The harness function accepts the following parameters:

```python
REAL.harness(
    # Agent configuration (provide one of these)
    model="gpt-4o",                                # OpenAI models
    model="sonnet-3.7",                            # Anthropic models
    model="openrouter/deepseek/deepseek-chat-v3-0324", # OpenRouter models (with openrouter/ prefix)
    agentargs=MyAgentArgs(),                       # Or provide your own agent arguments

    # Task selection (provide one of these or don't provide any to run all tasks)
    task_name="webclones.omnizon-1",  # Specific task to run
    task_type="omnizon",              # Run all tasks of this type
    task_id=1,                        # Run specific task ID within a type

    # Browser configuration
    headless=False,                   # Whether to show the browser
    max_steps=25,                     # Maximum number of steps
    browser_dimensions=(1280, 720),   # Browser window dimensions

    # Observation options
    use_html=False,                   # Include HTML in observations
    use_axtree=True,                  # Include accessibility tree
    use_screenshot=True,              # Include screenshots

    # Leaderboard submission
    leaderboard=False,                # Whether to submit to leaderboard
    run_id="my_unique_id",            # Unique ID for the submission

    # Execution options
    parallel=False,                   # Run tasks in parallel
    num_workers=4,                    # Number of parallel workers
    use_cache=True,                   # Use cached results when available
    cache_only=False,                 # Only use cached results
    force_refresh=False,              # Force re-running tasks

    # Output options
    results_dir="./results"           # Where to store results
)
```


## 🤝 Contributing

We welcome contributions of all kinds:
- 📢 Feature requests? [Open an Issue](https://github.com/agi-inc/agisdk/issues)
- 🐛 Bug reports? [Create a ticket](https://github.com/agi-inc/agisdk/issues)
- 📈 Improve REAL tasks? Join our [Project Board](https://github.com/orgs/agi-inc/projects/2)
- 🛠️ Submit code? Fork + PR — we love clean commits!

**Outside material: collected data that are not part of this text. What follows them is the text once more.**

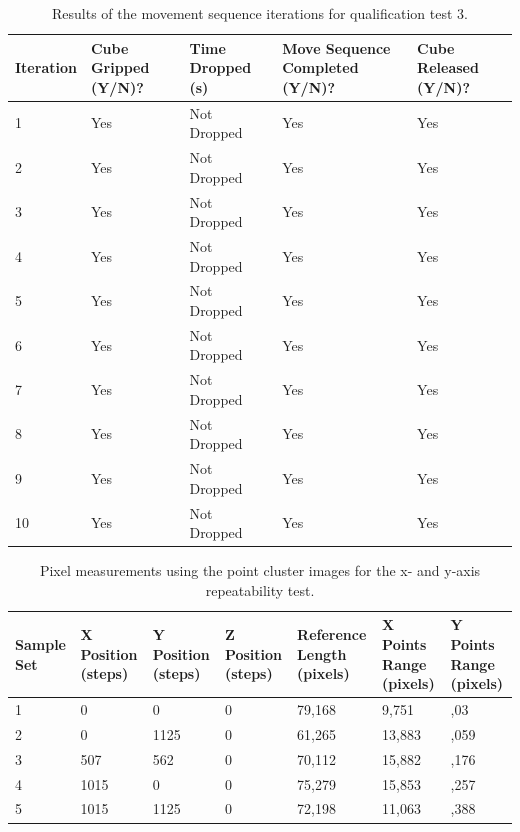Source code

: \begin{table}[H]
	\renewcommand{\arraystretch}{1.3}
	\centering
	\begin{tabular}{|>{\raggedright}m{1.6cm}|>{\raggedright}m{2.6cm}|>{\raggedright}m{3.2cm}|>{\raggedright}m{3.3cm}|>{\raggedright\arraybackslash}m{2.6cm}|}
		\hline
		\textbf{Iteration} & \textbf{Cube Gripped (Y/N)?} & \textbf{Time Dropped (s)} & \textbf{Move Sequence Completed (Y/N)?} & \textbf{Cube Released (Y/N)?} \\
		\hline
		1 & Yes & Not Dropped & Yes & Yes \\ \hline
		2 & Yes & Not Dropped & Yes & Yes \\ \hline
		3 & Yes & Not Dropped & Yes & Yes \\ \hline
		4 & Yes & Not Dropped & Yes & Yes \\ \hline
		5 & Yes & Not Dropped & Yes & Yes \\ \hline
		6 & Yes & Not Dropped & Yes & Yes \\ \hline
		7 & Yes & Not Dropped & Yes & Yes \\ \hline
		8 & Yes & Not Dropped & Yes & Yes \\ \hline
		9 & Yes & Not Dropped & Yes & Yes \\ \hline
		10 & Yes & Not Dropped & Yes & Yes \\ \hline
	\end{tabular}
	\caption{\label{tab:techdoc-qtp3}Results of the movement sequence iterations for qualification test 3.}
\end{table}

\newpage


\begin{table}[H]
	\renewcommand{\arraystretch}{1.3}
	\centering
	\begin{tabular}{|>{\raggedright}m{1.5cm}|>{\raggedright}m{1.9cm}|>{\raggedright}m{1.9cm}|>{\raggedright}m{1.9cm}|>{\raggedright}m{1.8cm}|>{\raggedright}m{1.6cm}|>{\raggedright\arraybackslash}m{1.6cm}|}
		\hline
		\textbf{Sample Set} & \textbf{X Position (steps)} & \textbf{Y Position (steps)} & \textbf{Z Position (steps)} & \textbf{Reference Length (pixels)} & \textbf{X Points Range (pixels)} & \textbf{Y Points Range (pixels)} \\
		\hline
		1 & 0    & 0    & 0 & 79,168 & 9,751  & 8,03   \\
		\hline
		2 & 0    & 1125 & 0 & 61,265 & 13,883 & 11,059 \\
		\hline
		3 & 507  & 562  & 0 & 70,112 & 15,882 & 12,176 \\
		\hline
		4 & 1015 & 0    & 0 & 75,279 & 15,853 & 12,257 \\
		\hline
		5 & 1015 & 1125 & 0 & 72,198 & 11,063 & 8,388 \\
		\hline
	\end{tabular}
	\caption{\label{tab:techdoc-qtp4-xy1}Pixel measurements using the point cluster images for the x- and y-axis repeatability test.}
\end{table}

Let's build the future of agents together. 🔥

## 💬 Community
- [Join our Discord](https://discord.gg/c95EJDfXzx) (_coming soon!_)
- [Follow AGI Inc. on LinkedIn](https://www.linkedin.com/company/the-agi-company/)

## ⭐️ Why AGI SDK?

Because **your agents deserve better** than toy environments. <br>
Because **the real web is messy** — and that's where the magic happens. <br>
Because **the future is agentic** — and it starts here.